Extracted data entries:
-----

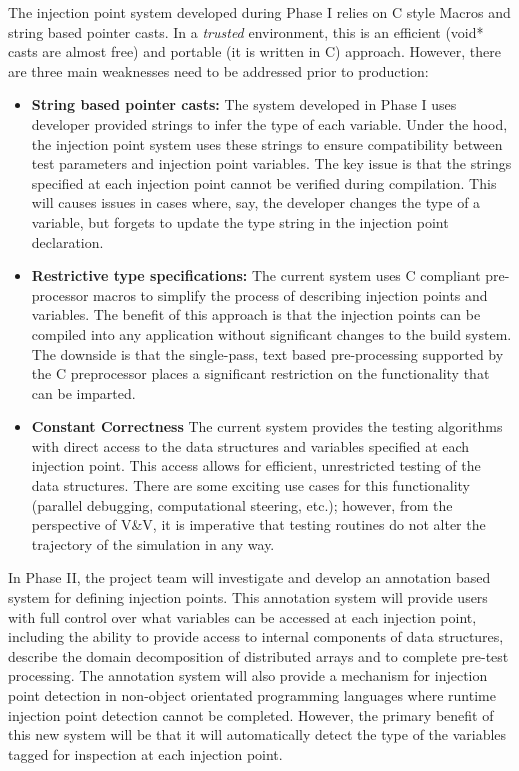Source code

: The injection point system developed during Phase I relies on C style Macros and string based pointer casts. In a \emph{trusted} environment, this is an efficient (void* casts are almost free) and portable (it is written in C)  approach. However, there are three main weaknesses need to be addressed prior to production:

\begin{itemize}
 \item {\bf String based pointer casts:} The system developed in Phase I uses developer provided strings to infer the type of each variable. Under the hood, the injection point system uses these strings to ensure compatibility between test parameters and injection point variables. The key issue is that the strings specified at each injection point cannot be verified during compilation. This will causes issues in cases where, say, the developer changes the type of a variable, but forgets to update the type string in the injection point declaration.  
  
 \item {\bf Restrictive type specifications:} The current system uses C compliant pre-processor macros to simplify the process of describing injection points and variables. The benefit of this approach is that the injection points can be compiled into any application without significant changes to the build system. The downside is that the single-pass, text based pre-processing supported by the C preprocessor places a significant restriction on the functionality that can be imparted.
 
 \item{\bf Constant Correctness} The current system provides the testing algorithms with direct access to the data structures and variables specified at each injection point. This access allows for efficient, unrestricted testing of the data structures. There are some exciting use cases for this functionality (parallel debugging, computational steering, etc.); however, from the perspective of V\&V, it is imperative that testing routines do not alter the trajectory of the simulation in any way.  
\end{itemize}
 
In Phase II, the project team will investigate and develop an annotation based system for defining injection points. This annotation system will provide users with full control over what variables can be accessed at each injection point, including the ability to provide access to internal components of data structures, describe the domain decomposition of distributed arrays and to complete pre-test processing. The annotation system will also provide a mechanism for injection point detection in non-object orientated programming languages where runtime injection point detection cannot be completed. However, the primary benefit of this new system will be that it will automatically detect the type of the variables tagged for inspection at each injection point.  

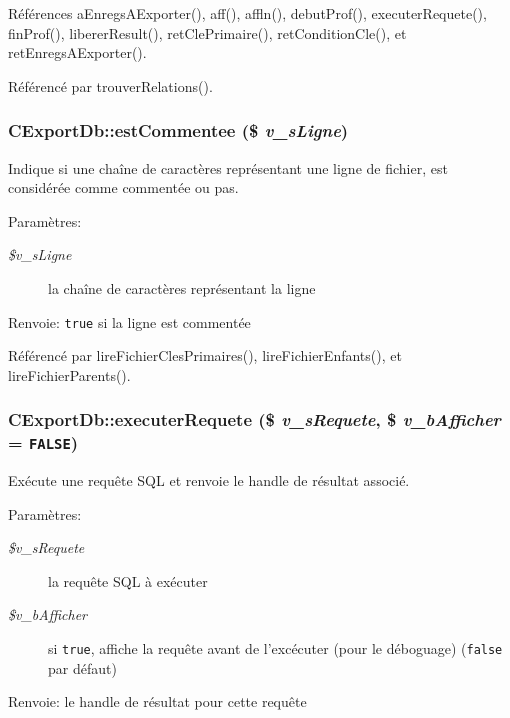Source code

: Références aEnregsAExporter(), aff(), affln(), debutProf(), executerRequete(), finProf(), libererResult(), retClePrimaire(), retConditionCle(), et retEnregsAExporter().

Référencé par trouverRelations().
\subsubsection{\setlength{\rightskip}{0pt plus 5cm}CExportDb::estCommentee (\$ {\em v\_\-sLigne})}\label{class_c_export_db_e3fbf2c79078c4cc71b35edb55a08c8a}


Indique si une chaîne de caractères représentant une ligne de fichier, est considérée comme commentée ou pas. 

\begin{Desc}
\item[Paramètres:]
\begin{description}
\item[{\em \$v\_\-sLigne}]la chaîne de caractères représentant la ligne\end{description}
\end{Desc}
\begin{Desc}
\item[Renvoie:]{\tt true} si la ligne est commentée \end{Desc}


Référencé par lireFichierClesPrimaires(), lireFichierEnfants(), et lireFichierParents().
\subsubsection{\setlength{\rightskip}{0pt plus 5cm}CExportDb::executerRequete (\$ {\em v\_\-sRequete}, \/  \$ {\em v\_\-bAfficher} = {\tt FALSE})}\label{class_c_export_db_dbb783eb9f178cc86216855f50e73cd4}


Exécute une requête SQL et renvoie le handle de résultat associé. 

\begin{Desc}
\item[Paramètres:]
\begin{description}
\item[{\em \$v\_\-sRequete}]la requête SQL à exécuter \item[{\em \$v\_\-bAfficher}]si {\tt true}, affiche la requête avant de l'excécuter (pour le déboguage) ({\tt false} par défaut)\end{description}
\end{Desc}
\begin{Desc}
\item[Renvoie:]le handle de résultat pour cette requête \end{Desc}


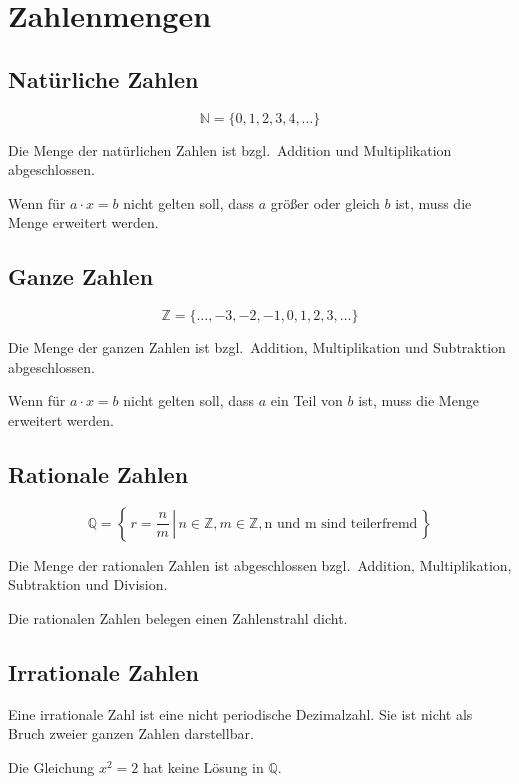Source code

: \section{Zahlenmengen}

\subsection{Natürliche Zahlen}

\[
	\mathbb{N} = \{ 0, 1, 2, 3, 4, \ldots \}
\]

Die Menge der natürlichen Zahlen ist bzgl.\ Addition und Multiplikation abgeschlossen.

Wenn für \( a \cdot x = b \) nicht gelten soll, dass \( a \) größer oder gleich \( b \) ist, muss die Menge erweitert werden.

\subsection{Ganze Zahlen}

\[
	\mathbb{Z} = \{ \ldots, -3, -2, -1, 0, 1, 2, 3, \ldots \}
\]

Die Menge der ganzen Zahlen ist bzgl.\ Addition, Multiplikation und Subtraktion abgeschlossen.

Wenn für \( a \cdot x = b \) nicht gelten soll, dass \( a \) ein Teil von \( b \) ist, muss die Menge erweitert werden.

\subsection{Rationale Zahlen}

\[
	\mathbb{Q} = \left \{\, r = \left. \frac{n}{m} \, \right| \, n \in \mathbb{Z}, m \in \mathbb{Z},
	\text{n und m sind teilerfremd} \, \right \}
\]

Die Menge der rationalen Zahlen ist abgeschlossen bzgl.\ Addition, Multiplikation, Subtraktion und Division.

Die rationalen Zahlen belegen einen Zahlenstrahl dicht.

\subsection{Irrationale Zahlen}

Eine irrationale Zahl ist eine nicht periodische Dezimalzahl.
Sie ist nicht als Bruch zweier ganzen Zahlen darstellbar.

Die Gleichung \( x^2 = 2 \) hat keine Lösung in \( \mathbb{Q} \).


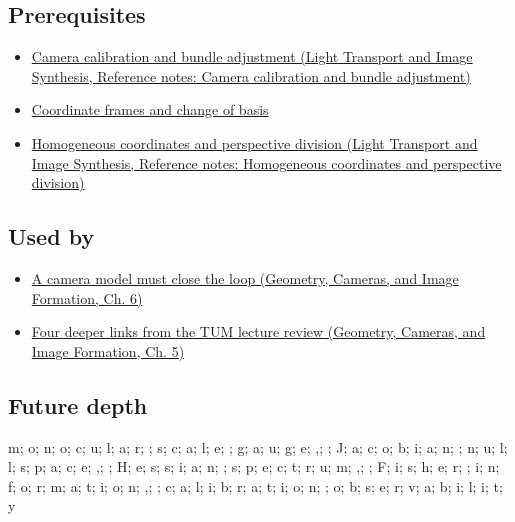\subsection{Prerequisites}\label{appendix-113f0267e5f4-prerequisites}

\begin{itemize}
\tightlist
\item
  \href{../04-Light-Transport-and-Image-Synthesis/main.pdf\#nameddest=appendix-3ee9861904d5}{Camera calibration and bundle adjustment (Light Transport and Image Synthesis, Reference notes: Camera calibration and bundle adjustment)}
\item
  \hyperref[appendix-1bae9457dbc3]{Coordinate frames and change of basis}
\item
  \href{../04-Light-Transport-and-Image-Synthesis/main.pdf\#nameddest=appendix-cb3b26862282}{Homogeneous coordinates and perspective division (Light Transport and Image Synthesis, Reference notes: Homogeneous coordinates and perspective division)}
\end{itemize}

\subsection{Used by}\label{appendix-113f0267e5f4-used-by}

\begin{itemize}
\tightlist
\item
  \href{../03-Geometry-Cameras-and-Image-Formation/main.pdf\#nameddest=02-foundations-ii-ch037-a-camera-model-must-close-the-loop}{A camera model must close the loop (Geometry, Cameras, and Image Formation, Ch. 6)}
\item
  \href{../03-Geometry-Cameras-and-Image-Formation/main.pdf\#nameddest=02-foundations-ii-ch036-four-deeper-links-from-the-tum-lecture-review}{Four deeper links from the TUM lecture review (Geometry, Cameras, and Image Formation, Ch. 5)}
\end{itemize}

\subsection{Future depth}\label{appendix-113f0267e5f4-future-depth}

m; o; n; o; c; u; l; a; r; ; s; c; a; l; e; ; g; a; u; g; e; ,; ; J; a; c; o; b; i; a; n; ; n; u; l; l; s; p; a; c; e; ,; ; H; e; s; s; i; a; n; ; s; p; e; c; t; r; u; m; ,; ; F; i; s; h; e; r; ; i; n; f; o; r; m; a; t; i; o; n; ,; ; c; a; l; i; b; r; a; t; i; o; n; ; o; b; s; e; r; v; a; b; i; l; i; t; y
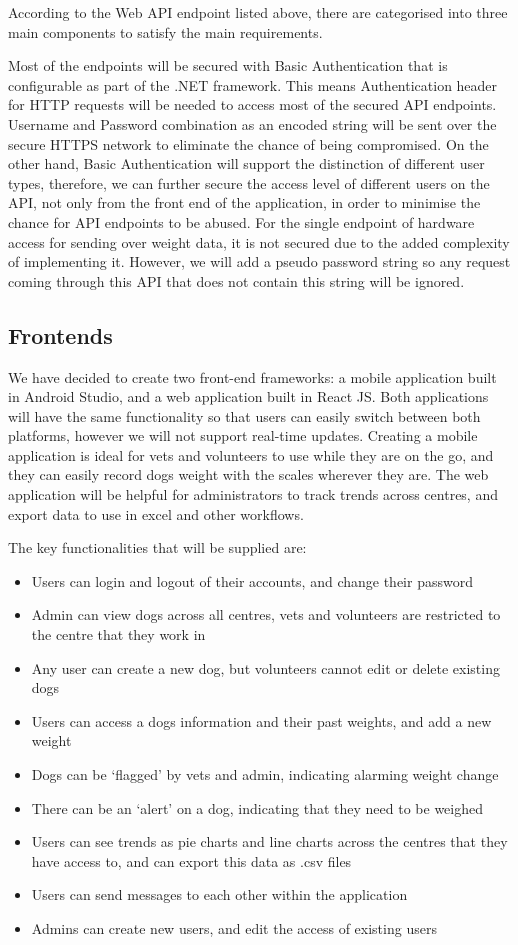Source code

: According to the Web API endpoint listed above, there are categorised into three main components to satisfy the main requirements.

Most of the endpoints will be secured with Basic Authentication that is configurable as part of the .NET framework. This means Authentication header for HTTP requests will be needed to access most of the secured API endpoints. Username and Password combination as an encoded string will be sent over the secure HTTPS network to eliminate the chance of being compromised. On the other hand, Basic Authentication will support the distinction of different user types, therefore, we can further secure the access level of different users on the API, not only from the front end of the application, in order to minimise the chance for API endpoints to be abused. For the single endpoint of hardware access for sending over weight data, it is not secured due to the added complexity of implementing it. However, we will add a pseudo password string so any request coming through this API that does not contain this string will be ignored.

\subsection{Frontends}
We have decided to create two front-end frameworks: a mobile application built in Android Studio, and a web application built in React JS. Both applications will have the same functionality so that users can easily switch between both platforms, however we will not support real-time updates. Creating a mobile application is ideal for vets and volunteers to use while they are on the go, and they can easily record dogs weight with the scales wherever they are. The web application will be helpful for administrators to track trends across centres, and export data to use in excel and other workflows. 

The key functionalities that will be supplied are:
\begin{itemize}
  \item Users can login and logout of their accounts, and change their password
  \item Admin can view dogs across all centres, vets and volunteers are restricted to the centre that they work in
  \item Any user can create a new dog, but volunteers cannot edit or delete existing dogs
  \item Users can access a dogs information and their past weights, and add a new weight
  \item Dogs can be ‘flagged’ by vets and admin, indicating alarming weight change
  \item There can be an ‘alert’ on a dog, indicating that they need to be weighed
  \item Users can see trends as pie charts and line charts across the centres that they have access to, and can export this data as .csv files
  \item Users can send messages to each other within the application
  \item Admins can create new users, and edit the access of existing users
 \end{itemize}
 
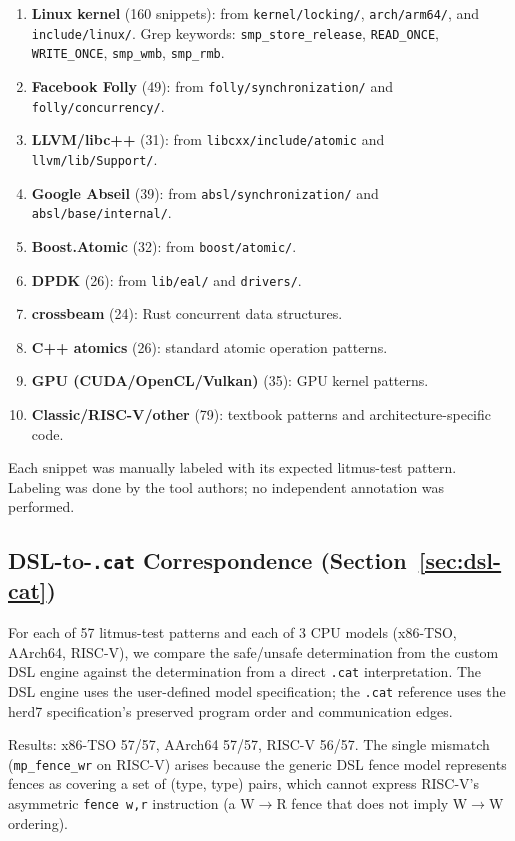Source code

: \documentclass[11pt]{article}
\begin{document}
\begin{enumerate}[nosep]
\item \textbf{Linux kernel} (160 snippets): from
  \texttt{kernel/\allowbreak{}locking/},
  \texttt{arch/\allowbreak{}arm64/}, and
  \texttt{include/\allowbreak{}linux/}.
  Grep keywords: \texttt{smp\_store\_release},
  \texttt{READ\_ONCE}, \texttt{WRITE\_ONCE},
  \texttt{smp\_wmb}, \texttt{smp\_rmb}.
\item \textbf{Facebook Folly} (49): from \texttt{folly/synchronization/}
  and \texttt{folly/concurrency/}.
\item \textbf{LLVM/libc++} (31): from \texttt{libcxx/include/atomic}
  and \texttt{llvm/lib/Support/}.
\item \textbf{Google Abseil} (39): from \texttt{absl/synchronization/}
  and \texttt{absl/base/internal/}.
\item \textbf{Boost.Atomic} (32): from \texttt{boost/atomic/}.
\item \textbf{DPDK} (26): from \texttt{lib/eal/} and \texttt{drivers/}.
\item \textbf{crossbeam} (24): Rust concurrent data structures.
\item \textbf{C++ atomics} (26): standard atomic operation patterns.
\item \textbf{GPU (CUDA/OpenCL/Vulkan)} (35): GPU kernel patterns.
\item \textbf{Classic/RISC-V/other} (79): textbook patterns and
  architecture-specific code.
\end{enumerate}

\noindent
Each snippet was manually labeled with its expected litmus-test pattern.
Labeling was done by the tool authors; no independent annotation was performed.

\subsection{DSL-to-\texttt{.cat} Correspondence (Section~\ref{sec:dsl-cat})}

For each of 57 litmus-test patterns and each of 3 CPU models
(x86-TSO, AArch64, RISC-V), we compare the safe/unsafe determination
from the custom DSL engine against the determination from a direct
\texttt{.cat} interpretation.  The DSL engine uses the user-defined
model specification; the \texttt{.cat} reference uses the herd7
specification's preserved program order and communication edges.

Results: x86-TSO 57/57, AArch64 57/57, RISC-V 56/57.
The single mismatch (\texttt{mp\_fence\_wr} on RISC-V) arises because
the generic DSL fence model represents fences as covering a set of
(type, type) pairs, which cannot express RISC-V's asymmetric
\texttt{fence w,r} instruction (a W$\to$R fence that does not
imply W$\to$W ordering).
\end{document}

-----

Only the lines above that hold "Cameras" are wanted. Show every one of them.

  \href{../03-Geometry-Cameras-and-Image-Formation/main.pdf\#nameddest=02-foundations-ii-ch037-a-camera-model-must-close-the-loop}{A camera model must close the loop (Geometry, Cameras, and Image Formation, Ch. 6)}
  \href{../03-Geometry-Cameras-and-Image-Formation/main.pdf\#nameddest=02-foundations-ii-ch036-four-deeper-links-from-the-tum-lecture-review}{Four deeper links from the TUM lecture review (Geometry, Cameras, and Image Formation, Ch. 5)}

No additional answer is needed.